● TO DO: Copy each line below holding "underlying".

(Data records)
::::

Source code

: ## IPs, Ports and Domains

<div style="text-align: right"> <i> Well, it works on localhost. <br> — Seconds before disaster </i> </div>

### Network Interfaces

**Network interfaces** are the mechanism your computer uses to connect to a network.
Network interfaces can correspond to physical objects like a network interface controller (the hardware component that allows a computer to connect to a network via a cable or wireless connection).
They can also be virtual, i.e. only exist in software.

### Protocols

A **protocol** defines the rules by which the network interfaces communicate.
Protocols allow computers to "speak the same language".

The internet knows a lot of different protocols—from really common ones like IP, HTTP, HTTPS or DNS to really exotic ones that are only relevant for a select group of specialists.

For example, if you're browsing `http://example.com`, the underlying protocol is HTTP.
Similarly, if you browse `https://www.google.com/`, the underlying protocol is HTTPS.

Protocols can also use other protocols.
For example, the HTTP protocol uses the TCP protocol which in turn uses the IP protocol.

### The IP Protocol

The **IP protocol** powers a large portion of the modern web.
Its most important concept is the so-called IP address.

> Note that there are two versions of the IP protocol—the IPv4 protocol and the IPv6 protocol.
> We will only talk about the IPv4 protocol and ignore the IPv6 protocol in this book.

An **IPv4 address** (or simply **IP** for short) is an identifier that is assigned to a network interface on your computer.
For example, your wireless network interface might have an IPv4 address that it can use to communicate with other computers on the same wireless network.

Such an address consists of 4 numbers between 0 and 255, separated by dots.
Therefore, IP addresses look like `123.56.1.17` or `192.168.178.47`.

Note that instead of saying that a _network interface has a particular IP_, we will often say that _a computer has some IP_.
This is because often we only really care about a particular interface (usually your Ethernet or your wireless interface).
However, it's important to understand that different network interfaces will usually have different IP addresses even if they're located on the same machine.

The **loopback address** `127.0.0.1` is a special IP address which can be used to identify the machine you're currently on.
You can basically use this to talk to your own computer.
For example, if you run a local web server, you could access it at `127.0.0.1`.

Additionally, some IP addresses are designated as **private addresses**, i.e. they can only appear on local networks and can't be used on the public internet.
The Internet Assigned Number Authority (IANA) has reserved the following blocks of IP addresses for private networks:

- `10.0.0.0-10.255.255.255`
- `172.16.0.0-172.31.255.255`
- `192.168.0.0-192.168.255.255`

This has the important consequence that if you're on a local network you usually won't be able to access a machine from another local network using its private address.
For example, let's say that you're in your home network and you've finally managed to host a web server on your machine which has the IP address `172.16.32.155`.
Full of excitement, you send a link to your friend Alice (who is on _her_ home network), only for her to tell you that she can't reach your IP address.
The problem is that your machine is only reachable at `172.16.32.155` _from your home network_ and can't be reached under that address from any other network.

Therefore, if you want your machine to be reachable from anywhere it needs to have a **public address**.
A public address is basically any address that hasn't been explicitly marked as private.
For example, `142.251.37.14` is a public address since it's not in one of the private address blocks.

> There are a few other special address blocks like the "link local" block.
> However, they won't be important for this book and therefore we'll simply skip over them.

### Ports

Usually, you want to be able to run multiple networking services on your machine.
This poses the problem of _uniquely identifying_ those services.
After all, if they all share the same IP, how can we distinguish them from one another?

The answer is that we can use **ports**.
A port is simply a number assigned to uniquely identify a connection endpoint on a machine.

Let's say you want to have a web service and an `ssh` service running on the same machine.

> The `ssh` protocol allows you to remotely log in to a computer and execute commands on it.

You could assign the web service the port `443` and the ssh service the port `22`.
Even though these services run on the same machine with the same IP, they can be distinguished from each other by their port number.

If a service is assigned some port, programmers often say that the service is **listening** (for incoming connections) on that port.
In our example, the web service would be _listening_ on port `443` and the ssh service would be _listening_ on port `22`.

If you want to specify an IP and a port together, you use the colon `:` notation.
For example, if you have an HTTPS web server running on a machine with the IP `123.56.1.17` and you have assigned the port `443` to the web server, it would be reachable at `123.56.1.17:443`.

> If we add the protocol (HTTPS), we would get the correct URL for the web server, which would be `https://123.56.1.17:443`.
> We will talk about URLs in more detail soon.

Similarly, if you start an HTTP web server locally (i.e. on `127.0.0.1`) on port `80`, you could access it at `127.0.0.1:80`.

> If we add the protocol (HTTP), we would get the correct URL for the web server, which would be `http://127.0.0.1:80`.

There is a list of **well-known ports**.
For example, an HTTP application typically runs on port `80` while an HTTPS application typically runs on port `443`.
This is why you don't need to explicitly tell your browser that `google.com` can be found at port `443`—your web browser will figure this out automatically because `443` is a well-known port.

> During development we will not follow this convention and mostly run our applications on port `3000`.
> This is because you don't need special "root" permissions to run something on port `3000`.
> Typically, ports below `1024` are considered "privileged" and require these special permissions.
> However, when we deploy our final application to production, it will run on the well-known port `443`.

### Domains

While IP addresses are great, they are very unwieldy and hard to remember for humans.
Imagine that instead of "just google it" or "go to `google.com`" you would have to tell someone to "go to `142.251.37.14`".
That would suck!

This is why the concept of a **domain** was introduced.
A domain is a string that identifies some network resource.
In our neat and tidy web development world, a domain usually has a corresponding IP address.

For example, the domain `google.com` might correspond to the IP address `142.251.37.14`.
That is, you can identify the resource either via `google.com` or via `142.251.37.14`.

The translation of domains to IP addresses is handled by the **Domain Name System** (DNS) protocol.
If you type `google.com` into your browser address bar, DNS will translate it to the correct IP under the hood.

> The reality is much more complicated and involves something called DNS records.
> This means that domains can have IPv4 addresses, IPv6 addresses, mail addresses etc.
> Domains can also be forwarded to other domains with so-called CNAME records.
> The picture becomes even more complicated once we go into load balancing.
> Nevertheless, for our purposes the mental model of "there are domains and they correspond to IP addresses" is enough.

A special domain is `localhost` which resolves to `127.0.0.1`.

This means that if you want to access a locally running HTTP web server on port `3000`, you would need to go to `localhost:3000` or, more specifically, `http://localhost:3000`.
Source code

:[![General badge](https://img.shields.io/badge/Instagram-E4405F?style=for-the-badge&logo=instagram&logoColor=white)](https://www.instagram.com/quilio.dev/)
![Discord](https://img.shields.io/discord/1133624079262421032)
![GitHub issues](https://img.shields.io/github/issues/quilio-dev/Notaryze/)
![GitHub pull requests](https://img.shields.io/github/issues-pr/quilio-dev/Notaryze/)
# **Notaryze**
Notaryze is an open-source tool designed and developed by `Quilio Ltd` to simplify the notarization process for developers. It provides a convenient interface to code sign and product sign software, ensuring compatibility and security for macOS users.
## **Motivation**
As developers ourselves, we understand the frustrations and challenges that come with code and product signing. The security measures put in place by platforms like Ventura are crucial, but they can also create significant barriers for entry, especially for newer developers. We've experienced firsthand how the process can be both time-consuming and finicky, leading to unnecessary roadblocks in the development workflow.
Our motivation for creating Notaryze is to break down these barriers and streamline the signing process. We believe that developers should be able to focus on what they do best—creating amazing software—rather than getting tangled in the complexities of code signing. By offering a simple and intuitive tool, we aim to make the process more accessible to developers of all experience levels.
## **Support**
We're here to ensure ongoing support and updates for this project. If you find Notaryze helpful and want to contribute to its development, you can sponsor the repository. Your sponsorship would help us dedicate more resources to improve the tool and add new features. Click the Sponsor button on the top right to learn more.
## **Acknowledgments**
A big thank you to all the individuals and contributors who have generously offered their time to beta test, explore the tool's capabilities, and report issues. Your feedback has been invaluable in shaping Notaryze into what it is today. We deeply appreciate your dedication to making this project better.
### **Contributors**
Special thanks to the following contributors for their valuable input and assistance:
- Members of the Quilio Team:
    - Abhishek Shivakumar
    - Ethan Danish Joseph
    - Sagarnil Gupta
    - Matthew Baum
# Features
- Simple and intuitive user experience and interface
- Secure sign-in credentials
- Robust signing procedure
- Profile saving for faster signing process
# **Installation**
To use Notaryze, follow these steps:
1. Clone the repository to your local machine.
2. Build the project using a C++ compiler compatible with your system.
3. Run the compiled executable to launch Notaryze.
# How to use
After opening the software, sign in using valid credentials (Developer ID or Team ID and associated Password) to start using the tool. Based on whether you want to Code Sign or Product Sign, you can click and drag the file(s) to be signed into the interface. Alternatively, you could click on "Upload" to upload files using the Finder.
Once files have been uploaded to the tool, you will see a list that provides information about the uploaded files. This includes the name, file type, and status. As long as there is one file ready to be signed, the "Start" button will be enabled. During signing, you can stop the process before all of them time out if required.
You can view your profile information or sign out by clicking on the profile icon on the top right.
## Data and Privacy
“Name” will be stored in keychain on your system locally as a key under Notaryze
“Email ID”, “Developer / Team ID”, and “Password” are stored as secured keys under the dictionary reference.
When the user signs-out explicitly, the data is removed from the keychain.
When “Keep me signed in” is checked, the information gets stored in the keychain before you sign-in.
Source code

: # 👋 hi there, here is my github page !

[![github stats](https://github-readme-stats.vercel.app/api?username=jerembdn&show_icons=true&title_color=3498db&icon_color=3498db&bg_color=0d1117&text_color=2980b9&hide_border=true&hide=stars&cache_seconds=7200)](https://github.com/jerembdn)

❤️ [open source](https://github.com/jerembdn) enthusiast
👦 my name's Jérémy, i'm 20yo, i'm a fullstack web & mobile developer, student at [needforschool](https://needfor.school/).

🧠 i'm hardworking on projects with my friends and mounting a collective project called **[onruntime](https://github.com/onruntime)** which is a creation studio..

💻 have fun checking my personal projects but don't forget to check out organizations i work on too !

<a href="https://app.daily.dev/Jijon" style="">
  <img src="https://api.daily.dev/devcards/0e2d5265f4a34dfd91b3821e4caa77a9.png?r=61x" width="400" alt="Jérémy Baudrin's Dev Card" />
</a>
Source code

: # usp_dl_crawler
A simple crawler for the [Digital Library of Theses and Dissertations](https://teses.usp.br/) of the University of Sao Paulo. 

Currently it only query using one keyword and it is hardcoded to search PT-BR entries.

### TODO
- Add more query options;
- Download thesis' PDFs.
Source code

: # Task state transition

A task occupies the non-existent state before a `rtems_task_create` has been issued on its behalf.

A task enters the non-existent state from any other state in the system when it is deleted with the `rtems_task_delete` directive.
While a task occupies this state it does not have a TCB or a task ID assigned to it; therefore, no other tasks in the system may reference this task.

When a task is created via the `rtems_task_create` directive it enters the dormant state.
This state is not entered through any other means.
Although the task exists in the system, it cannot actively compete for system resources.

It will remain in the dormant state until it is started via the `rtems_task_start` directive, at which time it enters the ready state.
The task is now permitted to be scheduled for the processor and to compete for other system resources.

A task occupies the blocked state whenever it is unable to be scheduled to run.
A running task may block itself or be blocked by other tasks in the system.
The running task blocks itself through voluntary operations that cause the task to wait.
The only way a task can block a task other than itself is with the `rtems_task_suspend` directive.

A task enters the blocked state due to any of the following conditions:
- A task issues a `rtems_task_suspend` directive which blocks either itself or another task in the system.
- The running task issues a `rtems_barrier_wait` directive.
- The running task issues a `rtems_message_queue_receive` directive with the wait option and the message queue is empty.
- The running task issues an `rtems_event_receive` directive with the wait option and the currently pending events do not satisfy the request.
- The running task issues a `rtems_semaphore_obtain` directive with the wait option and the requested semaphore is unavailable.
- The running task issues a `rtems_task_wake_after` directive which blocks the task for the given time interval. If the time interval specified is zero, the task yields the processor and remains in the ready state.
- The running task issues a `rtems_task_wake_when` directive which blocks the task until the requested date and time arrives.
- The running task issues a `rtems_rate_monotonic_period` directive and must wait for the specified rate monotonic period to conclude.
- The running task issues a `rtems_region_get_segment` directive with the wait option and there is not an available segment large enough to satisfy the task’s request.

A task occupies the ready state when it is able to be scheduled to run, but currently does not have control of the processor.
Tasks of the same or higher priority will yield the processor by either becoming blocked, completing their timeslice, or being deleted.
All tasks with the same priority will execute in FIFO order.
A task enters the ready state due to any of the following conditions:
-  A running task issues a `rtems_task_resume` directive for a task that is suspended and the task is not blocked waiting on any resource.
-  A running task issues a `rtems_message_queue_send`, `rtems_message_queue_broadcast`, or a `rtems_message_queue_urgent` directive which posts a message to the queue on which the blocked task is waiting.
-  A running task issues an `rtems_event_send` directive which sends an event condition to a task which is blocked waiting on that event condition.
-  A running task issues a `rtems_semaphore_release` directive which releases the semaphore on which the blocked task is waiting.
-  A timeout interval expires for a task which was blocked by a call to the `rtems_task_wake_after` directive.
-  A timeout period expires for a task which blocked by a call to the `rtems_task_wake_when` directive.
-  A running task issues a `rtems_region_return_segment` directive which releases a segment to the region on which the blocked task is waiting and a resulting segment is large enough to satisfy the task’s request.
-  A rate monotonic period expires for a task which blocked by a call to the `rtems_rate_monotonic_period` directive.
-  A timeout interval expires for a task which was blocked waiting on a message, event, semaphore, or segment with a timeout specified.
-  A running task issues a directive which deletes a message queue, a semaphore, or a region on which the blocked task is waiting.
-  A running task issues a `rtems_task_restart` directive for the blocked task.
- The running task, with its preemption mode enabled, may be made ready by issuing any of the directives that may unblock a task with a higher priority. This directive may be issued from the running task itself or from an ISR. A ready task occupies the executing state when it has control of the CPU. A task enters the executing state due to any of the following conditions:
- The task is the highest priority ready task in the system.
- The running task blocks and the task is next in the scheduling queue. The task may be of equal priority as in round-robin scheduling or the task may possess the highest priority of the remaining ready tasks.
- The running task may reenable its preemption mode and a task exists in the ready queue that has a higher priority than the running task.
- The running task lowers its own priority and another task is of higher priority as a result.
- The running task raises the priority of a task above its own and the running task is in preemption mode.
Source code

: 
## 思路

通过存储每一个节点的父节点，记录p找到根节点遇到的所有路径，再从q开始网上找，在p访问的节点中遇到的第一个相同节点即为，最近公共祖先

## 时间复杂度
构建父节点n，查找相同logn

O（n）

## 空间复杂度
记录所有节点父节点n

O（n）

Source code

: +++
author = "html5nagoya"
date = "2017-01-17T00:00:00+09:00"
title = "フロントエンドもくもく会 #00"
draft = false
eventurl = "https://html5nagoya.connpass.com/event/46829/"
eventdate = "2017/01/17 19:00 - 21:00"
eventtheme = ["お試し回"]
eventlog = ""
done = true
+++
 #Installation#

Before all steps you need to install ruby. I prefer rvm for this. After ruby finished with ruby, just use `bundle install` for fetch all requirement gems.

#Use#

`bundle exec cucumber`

::::

● RESPONSE TO THIS TASK:
For example, if you're browsing `http://example.com`, the underlying protocol is HTTP.
Similarly, if you browse `https://www.google.com/`, the underlying protocol is HTTPS.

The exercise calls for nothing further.